### WHAT YOU SHOULD DO
Set down all of the entries below word for word, with the pictures left out.

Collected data
Content starts
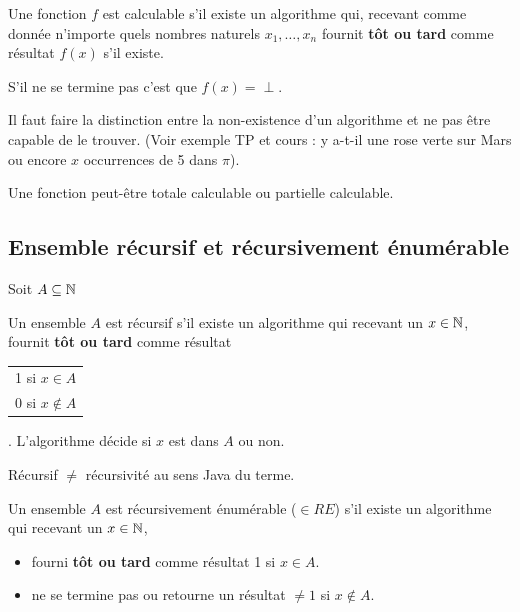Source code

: \begin{mydef}
	Une fonction $f$ est calculable s’il existe un algorithme qui, recevant comme donnée
	n'importe quels nombres naturels $x_1,\ldots,x_n$ fournit \textbf{tôt ou tard} comme
	résultat $f(x)$ s’il existe.
\end{mydef}

S'il ne se termine pas c'est que $f(x)=\perp$.

\begin{myrem}
	Il faut faire la distinction entre la non-existence d'un algorithme
	et ne pas être capable de le trouver.
    (Voir exemple TP et cours : y a-t-il une rose verte sur Mars
    ou encore $x$ occurrences de 5 dans $\pi$).
\end{myrem}

\begin{myrem}
	Une fonction peut-être totale calculable ou partielle calculable.
\end{myrem}


\subsection{Ensemble récursif et récursivement énumérable}
\label{sub:ensemble_r_cursif_et_r_cursivement_num_rable}
Soit $A\subseteq \mathbb{N}$

\begin{mydef} \label{def:recursif}
	Un ensemble $A$ est récursif s'il existe un algorithme qui recevant un $x\in \mathbb{N}$,
	fournit \textbf{tôt ou tard} comme résultat
	\begin{tabular}{l}
		1 si $x\in A$\\
		0 si $x\notin A$\\
	\end{tabular}
	. L'algorithme décide si $x$ est dans $A$ ou non.
\end{mydef}

\begin{myrem}
	Récursif $\neq$ récursivité au sens Java du terme.
\end{myrem}

\begin{mydef} \label{def:recursivement enum}
	Un ensemble $A$ est récursivement énumérable ($\in RE$) s’il existe un algorithme qui recevant
	un $x\in \mathbb{N}$,
    \begin{itemize}
      \item fourni \textbf{tôt ou tard} comme résultat 1 si $x\in A$.
      \item ne se termine pas ou retourne un résultat $\neq1$ si $x \notin A$.
	\end{itemize}
\end{mydef}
Content ends
### SOLUTION TO THIS EXERCISE
Source code

: \begin{mydef}
	Une fonction $f$ est calculable s’il existe un algorithme qui, recevant comme donnée
	n'importe quels nombres naturels $x_1,\ldots,x_n$ fournit \textbf{tôt ou tard} comme
	résultat $f(x)$ s’il existe.
\end{mydef}

S'il ne se termine pas c'est que $f(x)=\perp$.

\begin{myrem}
	Il faut faire la distinction entre la non-existence d'un algorithme
	et ne pas être capable de le trouver.
    (Voir exemple TP et cours : y a-t-il une rose verte sur Mars
    ou encore $x$ occurrences de 5 dans $\pi$).
\end{myrem}

\begin{myrem}
	Une fonction peut-être totale calculable ou partielle calculable.
\end{myrem}


\subsection{Ensemble récursif et récursivement énumérable}
\label{sub:ensemble_r_cursif_et_r_cursivement_num_rable}
Soit $A\subseteq \mathbb{N}$

\begin{mydef} \label{def:recursif}
	Un ensemble $A$ est récursif s'il existe un algorithme qui recevant un $x\in \mathbb{N}$,
	fournit \textbf{tôt ou tard} comme résultat
	\begin{tabular}{l}
		1 si $x\in A$\\
		0 si $x\notin A$\\
	\end{tabular}
	. L'algorithme décide si $x$ est dans $A$ ou non.
\end{mydef}

\begin{myrem}
	Récursif $\neq$ récursivité au sens Java du terme.
\end{myrem}

\begin{mydef} \label{def:recursivement enum}
	Un ensemble $A$ est récursivement énumérable ($\in RE$) s’il existe un algorithme qui recevant
	un $x\in \mathbb{N}$,
    \begin{itemize}
      \item fourni \textbf{tôt ou tard} comme résultat 1 si $x\in A$.
      \item ne se termine pas ou retourne un résultat $\neq1$ si $x \notin A$.
	\end{itemize}
\end{mydef}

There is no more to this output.